Infected wheat chaffs and kernels (2012, Parabola cultivar) were ground to fine powder, and DNA was obtained using the DNase kit (Qiagen, Hilden, Germany).
The degenerate, cross-species-specific primers were designed on the basis of backtranslated codon alignments created from protein sequence alignments of homologous genes from NCBI/RefSeq release ver. 56 (Pruitt et al. 2012) and NCBI/GenBank release ver. 194 (Benson et al. 2013) and Ensembl/Fungi (Flicek et al. 2012) release 18. Protein alignments for fum8, fum6, zea2, tri5 and tri6 genes were obtained with MAFFT-LINSI (Katoh and Toh 2010), subsequently backtranslated and screened for primers with Python scripts. Primer sequences were screened against propensity for homodimer and heterodimer formation on the basis of nearest-neighbour energy/melting temperature calculations with both IDT OligoAnalyzer and in-house Python scripts implementing nearest-neighbour enthalpy/entropy calculations described by SantaLucia (1998) with corrections based on Owczarzy et al. 2008.
The PCR was carried out in a 25 μl reaction mixture containing the following: 1 μl of DNA (50 ng μl−1), 12·5 μl PCR buffer (50 mmol l−1 KCl, 1·5 mmol l−1 MgCl2, 10 mmol l−1 Tris-HCl, pH 8·8, 0·1% TritonX-100), 1U polymerase (Sigma-Aldrich), l0 mmol l−1 dNTP (Invitrogen, Carlsbad, CA), 0·5 μl 100 mmol l−1 of each primer and 11·5 μl H2O. Amplifications were performed in C1000 Touch™ Thermal Cycler (Bio-Rad) under the following conditions: initial denaturation 5 min at 94°C, 35 cycles of 45 s at 94°C, 45 s at 53–56°C (Table 1), 1 min at 72°C and for the final extension 10 min at 72°C. Amplification products were separated on a 1·5% agarose gel (Invitrogen) in 1 × TBE buffer (0·178 mol l−1 Tris-borate, 0·178 mol l−1 boric acid, 0·004 mmol l−1 EDTA) and stained with ethidium bromide. The 10 μl PCR products were combined with 2 μl of loading buffer (0·25% bromophenol blue, 30% glycerol). A 100-bp DNA LadderPlus (Fermentas, St. Leon-Rot, Germany) was used as a size standard. PCR products were electrophoresed at 3 Vcm−1 for about 2 h, visualized under UV light and photographed (Gel DOC EZ Imager; Bio-Rad).
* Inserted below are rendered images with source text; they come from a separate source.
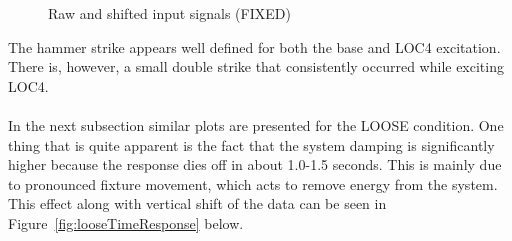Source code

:\documentclass[paper=a4, fontsize=12pt]{scrartcl} %
\begin{document}
%
	\begin{figure}[H]
		\centering
		\quad
		\caption{Raw and shifted input signals (FIXED)}
		\label{fig:weightInputResponse}
	\end{figure}
%
The hammer strike appears well defined for both the base and LOC4 excitation. There is, however, a small double strike that consistently occurred while exciting LOC4.
\\
\\
In the next subsection similar plots are presented for the LOOSE condition. One thing that is quite apparent is the fact that the system damping is significantly higher because the response dies off in about 1.0-1.5 seconds. This is mainly due to pronounced fixture movement, which acts to remove energy from the system. This effect along with vertical shift of the data can be seen in Figure~\ref{fig:looseTimeResponse} below.
%
\end{document}
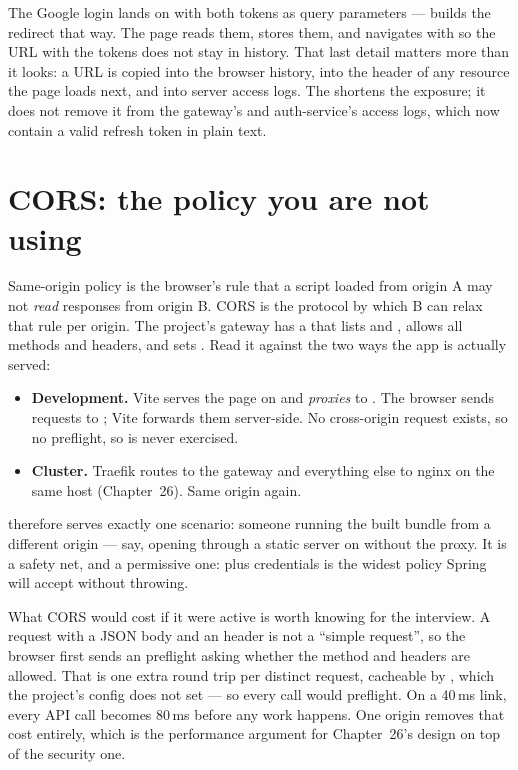 The Google login lands on  with both tokens as
query parameters ---  builds the
redirect that way. The page reads them, stores them, and navigates
with  so the URL with the tokens does not stay in
history. That last detail matters more than it looks: a URL is copied
into the browser history, into the  header of any
resource the page loads next, and into server access logs. The
 shortens the exposure; it does not remove it from the
gateway's and auth-service's access logs, which now contain a valid
refresh token in plain text.

\section{CORS: the policy you are not using}

Same-origin policy is the browser's rule that a script loaded from
origin A may not \emph{read} responses from origin B. CORS is the
protocol by which B can relax that rule per origin. The project's
gateway has a  that lists  and
, allows all methods and headers, and sets
. Read it against the two ways the app is
actually served:

\begin{itemize}
  \item \textbf{Development.} Vite serves the page on  and
  \emph{proxies}  to . The browser sends
  requests to ; Vite forwards them server-side. No
  cross-origin request exists, so no preflight, so 
  is never exercised.
  \item \textbf{Cluster.} Traefik routes  to the gateway
  and everything else to nginx on the same host (Chapter~26). Same
  origin again.
\end{itemize}

 therefore serves exactly one scenario: someone
running the built bundle from a different origin --- say, opening
 through a static server on  without
the proxy. It is a safety net, and a permissive one:
 plus credentials is the widest policy
Spring will accept without throwing.

What CORS would cost if it were active is worth knowing for the
interview. A request with a JSON body and an 
header is not a ``simple request'', so the browser first sends an
 preflight asking whether the method and headers are
allowed. That is one extra round trip per distinct request, cacheable
by , which the project's config does not
set --- so every call would preflight. On a 40\,ms link, every API
call becomes 80\,ms before any work happens. One origin removes that
cost entirely, which is the performance argument for Chapter~26's
design on top of the security one.

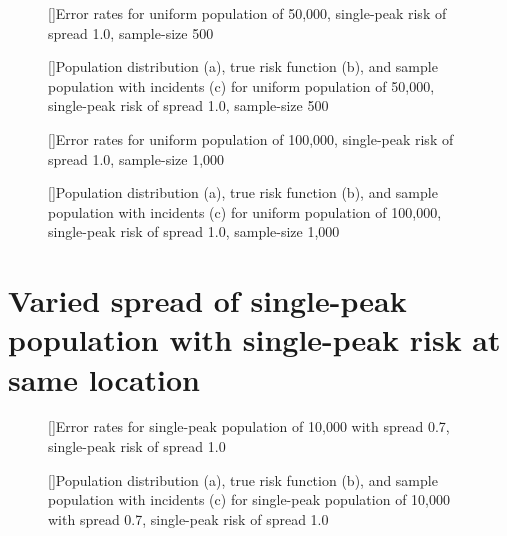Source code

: {%

\begin{figure}[!htb]
    
    []{Error rates for uniform population of 50,000, single-peak risk of \gls{spread} 1.0, sample-size 500}
    \label{tab:mean_error_rates:unif50k_500_1.0_1h}
    
    []{Population distribution (a), true risk function (b), and sample population with incidents (c) for uniform population of 50,000, single-peak risk of \gls{spread} 1.0, sample-size 500}
    \label{fig:distributions:unif50k_500_1.0_1h}    
\end{figure}



\begin{figure}[!htb]
    
    []{Error rates for uniform population of 100,000, single-peak risk of \gls{spread} 1.0, sample-size 1,000}
    \label{tab:mean_error_rates:unif100k_1000_1.0_1h}
    
    []{Population distribution (a), true risk function (b), and sample population with incidents (c) for uniform population of 100,000, single-peak risk of \gls{spread} 1.0, sample-size 1,000}
    \label{fig:distributions:unif100k_1000_1.0_1h}    
\end{figure}



\section{Varied spread of single-peak population with single-peak risk at same location}
\label{sec:app:results_pX_100_1.0_1h}


\begin{figure}[!htb]
    
    []{Error rates for single-peak population of 10,000 with \gls{spread} 0.7, single-peak risk of \gls{spread} 1.0}
    \label{tab:mean_error_rates:p0.7_100_1.0_1h}
    
    []{Population distribution (a), true risk function (b), and sample population with incidents (c) for single-peak population of 10,000 with \gls{spread} 0.7, single-peak risk of \gls{spread} 1.0}
    \label{fig:distributions:p0.7_100_1.0_1h}    
\end{figure}

}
|Gene targeted||Primer name||Sequences (5′–3′)||Estimated product length (base pairs)|
|Trichodiene synthase (tri5)||T5_am_fA1||CTY MRR ACM ATY GTN GGC ATG||468|
|T5_am_rA1||AVA CCA TCC AGT TYT CCA TYT G|
|Zinc finger transcription factor (tri6)||TRI6_dm_fA2||TAT GAA TCA CCA ACW TTC GA||526|
|TRI6_dm_rA1||CGC CTR TAR TGA TCY CKC AT|
|Zearalenone polyketide synthase (zea2)||ZEA2_dm_fA1||ACM TCA CCA TCM AAR TTC TG||340|
|ZEA2_dm_rA1||GCR TCY CKG TAR TCR CTC AT|
|Oxygenase (fum6)||FUM6_dm_fA2||CRA CMG AGA TCA TGG TGA C||672|
|FUM6_dm_rA1||GTY TCR TGT CCK GCA ATG AG|
|Oxoamine synthase (fum8)||F8_am_fA1||GGY TCK TTT GAG TGG TGG C||350|
|F8_am_rA1||CRA CWG GAA ARC AKA YRA YGG|
The 3-μl PCR products were purified with exonuclease I and shrimp alkaline phosphatase according to Chelkowski et al. (2003). Sequencing reactions were prepared using the ABI Prism BigDye Terminator Cycle Sequencing ReadyReaction Kit in 5 μl volume (Applied Biosystems, Grand Island, NY). DNA sequencing was performed on an ABI PRISM3100 GeneticAnalyzer (Applied Biosystems).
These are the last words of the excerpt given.